Hello , I am new to the site. I am the applications engineer for a company that manufactures LED lighting. Recently we have an opportunity to manufacture a lighting fixture for solar powered parking garages. We have a product that is already UL approved but we will be enclosing it into a fixture to allow it to operate in a damp location. We understand the UL standards around the LED module, but we need to better understand what the requirements and standards that we must follow to be able to allow a fixture to be used in a car port application. Any details on the design, use and installation would be of great help.
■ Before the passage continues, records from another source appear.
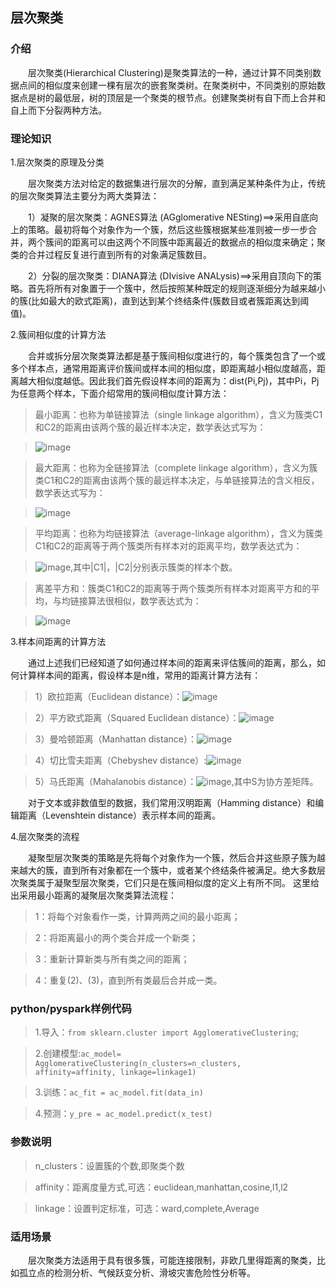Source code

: <h2>层次聚类</h2>

<h3>介绍</h3>

　　层次聚类(Hierarchical Clustering)是聚类算法的一种，通过计算不同类别数据点间的相似度来创建一棵有层次的嵌套聚类树。在聚类树中，不同类别的原始数据点是树的最低层，树的顶层是一个聚类的根节点。创建聚类树有自下而上合并和自上而下分裂两种方法。

<h3>理论知识</h3>

1.层次聚类的原理及分类

　　层次聚类方法对给定的数据集进行层次的分解，直到满足某种条件为止，传统的层次聚类算法主要分为两大类算法：

　　1）凝聚的层次聚类：AGNES算法 (AGglomerative NESting)==>采用自底向上的策略。最初将每个对象作为一个簇，然后这些簇根据某些准则被一步一步合并，两个簇间的距离可以由这两个不同簇中距离最近的数据点的相似度来确定；聚类的合并过程反复进行直到所有的对象满足簇数目。

　　2）分裂的层次聚类：DIANA算法 (DIvisive ANALysis)==>采用自顶向下的策略。首先将所有对象置于一个簇中，然后按照某种既定的规则逐渐细分为越来越小的簇(比如最大的欧式距离)，直到达到某个终结条件(簇数目或者簇距离达到阈值)。

2.簇间相似度的计算方法

　　合并或拆分层次聚类算法都是基于簇间相似度进行的，每个簇类包含了一个或多个样本点，通常用距离评价簇间或样本间的相似度，即距离越小相似度越高，距离越大相似度越低。因此我们首先假设样本间的距离为：dist(Pi,Pj)，其中Pi，Pj为任意两个样本，下面介绍常用的簇间相似度计算方法：

> 最小距离：也称为单链接算法（single linkage algorithm），含义为簇类C1和C2的距离由该两个簇的最近样本决定，数学表达式写为：

> ![image](/uploads/c8c154838fff0a03a585ba31a30018e6/image.png)

> 最大距离：也称为全链接算法（complete linkage algorithm），含义为簇类C1和C2的距离由该两个簇的最远样本决定，与单链接算法的含义相反，数学表达式写为：

> ![image](/uploads/31a4512f8b25c4e2f2425cdcc62f8375/image.png)

> 平均距离：也称为均链接算法（average-linkage algorithm），含义为簇类C1和C2的距离等于两个簇类所有样本对的距离平均，数学表达式为：

> ![image](/uploads/9a64f2eb4e00bd32a177c3d7355ed6ac/image.png),其中|C1|，|C2|分别表示簇类的样本个数。

> 离差平方和：簇类C1和C2的距离等于两个簇类所有样本对距离平方和的平均，与均链接算法很相似，数学表达式为：

> ![image](/uploads/90f56c4e9f5f5be1e263a68f3aed0308/image.png)

3.样本间距离的计算方法

　　通过上述我们已经知道了如何通过样本间的距离来评估簇间的距离，那么，如何计算样本间的距离，假设样本是n维，常用的距离计算方法有：

> 1）欧拉距离（Euclidean distance）：![image](/uploads/dc23119485f4631769778de0e26bf396/image.png)

> 2）平方欧式距离（Squared Euclidean distance）：![image](/uploads/8582a1b7f6803c5deef5ee3e83b8a4e1/image.png)

> 3）曼哈顿距离（Manhattan distance）：![image](/uploads/31ebcfcf1b82fe0f2665e50ae40cc80c/image.png)

> 4）切比雪夫距离（Chebyshev distance）:![image](/uploads/473497729f4bd091659435c14eaa9a5a/image.png)

> 5）马氏距离（Mahalanobis distance）：![image](/uploads/2138be63300101910b1eedfc473f6441/image.png),其中S为协方差矩阵。

　　对于文本或非数值型的数据，我们常用汉明距离（Hamming distance）和编辑距离（Levenshtein distance）表示样本间的距离。

4.层次聚类的流程

　　凝聚型层次聚类的策略是先将每个对象作为一个簇，然后合并这些原子簇为越来越大的簇，直到所有对象都在一个簇中，或者某个终结条件被满足。绝大多数层次聚类属于凝聚型层次聚类，它们只是在簇间相似度的定义上有所不同。 这里给出采用最小距离的凝聚层次聚类算法流程：


> 1：将每个对象看作一类，计算两两之间的最小距离；

> 2：将距离最小的两个类合并成一个新类；

> 3：重新计算新类与所有类之间的距离；

> 4：重复(2)、(3)，直到所有类最后合并成一类。


<h3>python/pyspark样例代码</h3>

> 1.导入：`from sklearn.cluster import AgglomerativeClustering`;

> 2.创建模型:`ac_model= AgglomerativeClustering(n_clusters=n_clusters, affinity=affinity, linkage=linkage1)`

> 3.训练：`ac_fit = ac_model.fit(data_in)`

> 4.预测：`y_pre = ac_model.predict(x_test)`

<h3>参数说明</h3>

> n_clusters：设置簇的个数,即聚类个数 

> affinity：距离度量方式,可选：euclidean,manhattan,cosine,l1,l2

> linkage：设置判定标准，可选：ward,complete,Average

<h3>适用场景</h3>

　　层次聚类方法适用于具有很多簇，可能连接限制，非欧几里得距离的聚类，比如孤立点的检测分析、气候跃变分析、滑坡灾害危险性分析等。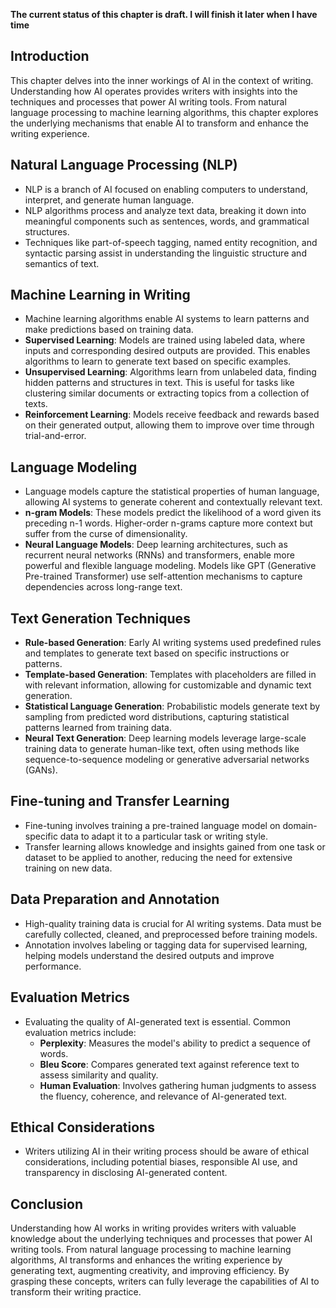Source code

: **The current status of this chapter is draft. I will finish it later when I have time**

Introduction
------------

This chapter delves into the inner workings of AI in the context of writing. Understanding how AI operates provides writers with insights into the techniques and processes that power AI writing tools. From natural language processing to machine learning algorithms, this chapter explores the underlying mechanisms that enable AI to transform and enhance the writing experience.

Natural Language Processing (NLP)
---------------------------------

* NLP is a branch of AI focused on enabling computers to understand, interpret, and generate human language.
* NLP algorithms process and analyze text data, breaking it down into meaningful components such as sentences, words, and grammatical structures.
* Techniques like part-of-speech tagging, named entity recognition, and syntactic parsing assist in understanding the linguistic structure and semantics of text.

Machine Learning in Writing
---------------------------

* Machine learning algorithms enable AI systems to learn patterns and make predictions based on training data.
* **Supervised Learning**: Models are trained using labeled data, where inputs and corresponding desired outputs are provided. This enables algorithms to learn to generate text based on specific examples.
* **Unsupervised Learning**: Algorithms learn from unlabeled data, finding hidden patterns and structures in text. This is useful for tasks like clustering similar documents or extracting topics from a collection of texts.
* **Reinforcement Learning**: Models receive feedback and rewards based on their generated output, allowing them to improve over time through trial-and-error.

Language Modeling
-----------------

* Language models capture the statistical properties of human language, allowing AI systems to generate coherent and contextually relevant text.
* **n-gram Models**: These models predict the likelihood of a word given its preceding n-1 words. Higher-order n-grams capture more context but suffer from the curse of dimensionality.
* **Neural Language Models**: Deep learning architectures, such as recurrent neural networks (RNNs) and transformers, enable more powerful and flexible language modeling. Models like GPT (Generative Pre-trained Transformer) use self-attention mechanisms to capture dependencies across long-range text.

Text Generation Techniques
--------------------------

* **Rule-based Generation**: Early AI writing systems used predefined rules and templates to generate text based on specific instructions or patterns.
* **Template-based Generation**: Templates with placeholders are filled in with relevant information, allowing for customizable and dynamic text generation.
* **Statistical Language Generation**: Probabilistic models generate text by sampling from predicted word distributions, capturing statistical patterns learned from training data.
* **Neural Text Generation**: Deep learning models leverage large-scale training data to generate human-like text, often using methods like sequence-to-sequence modeling or generative adversarial networks (GANs).

Fine-tuning and Transfer Learning
---------------------------------

* Fine-tuning involves training a pre-trained language model on domain-specific data to adapt it to a particular task or writing style.
* Transfer learning allows knowledge and insights gained from one task or dataset to be applied to another, reducing the need for extensive training on new data.

Data Preparation and Annotation
-------------------------------

* High-quality training data is crucial for AI writing systems. Data must be carefully collected, cleaned, and preprocessed before training models.
* Annotation involves labeling or tagging data for supervised learning, helping models understand the desired outputs and improve performance.

Evaluation Metrics
------------------

* Evaluating the quality of AI-generated text is essential. Common evaluation metrics include:
  * **Perplexity**: Measures the model's ability to predict a sequence of words.
  * **Bleu Score**: Compares generated text against reference text to assess similarity and quality.
  * **Human Evaluation**: Involves gathering human judgments to assess the fluency, coherence, and relevance of AI-generated text.

Ethical Considerations
----------------------

* Writers utilizing AI in their writing process should be aware of ethical considerations, including potential biases, responsible AI use, and transparency in disclosing AI-generated content.

Conclusion
----------

Understanding how AI works in writing provides writers with valuable knowledge about the underlying techniques and processes that power AI writing tools. From natural language processing to machine learning algorithms, AI transforms and enhances the writing experience by generating text, augmenting creativity, and improving efficiency. By grasping these concepts, writers can fully leverage the capabilities of AI to transform their writing practice.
Any help and advice would be greatly appreciated.

Thanks in advance


----------



## HARRY304E (Sep 15, 2010)

pmiller.opto said:


> Hello , I am new to the site. I am the applications engineer for a company that manufactures LED lighting. Recently we have an opportunity to manufacture a lighting fixture for solar powered parking garages. We have a product that is already UL approved but we will be enclosing it into a fixture to allow it to operate in a damp location. We understand the UL standards around the LED module, but we need to better understand what the requirements and standards that we must follow to be able to allow a fixture to be used in a car port application. Any help and advice would be greatly appreciated.
> 
> Thanks in advance


Click this link.http://www.skykeepers.org/ordsregs/califord.html

http://www.alliedlighting.net/index.php?option=com_content&view=article&id=36&Itemid=19

http://www.intertek.com/ab1109/
Welcome to the forum:thumbup:


----------



## MDShunk (Jan 7, 2007)

Seems like you're getting your module Ur (UL recognized), so you'll need to submit the entire fixture for the UL (UL listed) mark. 

Seems like the best thing I can do is refer you to the "UL marking guide for luminaires", UL 1598 (which is what Hubbell's parking garage LED fixture is listed under), and NEC article 410.


----------



## MDShunk (Jan 7, 2007)

http://www.ul.com/global/eng/pages/corporate/contactus/faq/productsubmission/


----------



## Shorty Circuit (Jun 26, 2010)

pmiller.opto said:


> We understand the UL standards around the LED module, but we need to better understand what the requirements and standards that we must follow to be able to allow a fixture to be used in a car port application.


Which will cost more, the car or the light fixture?


----------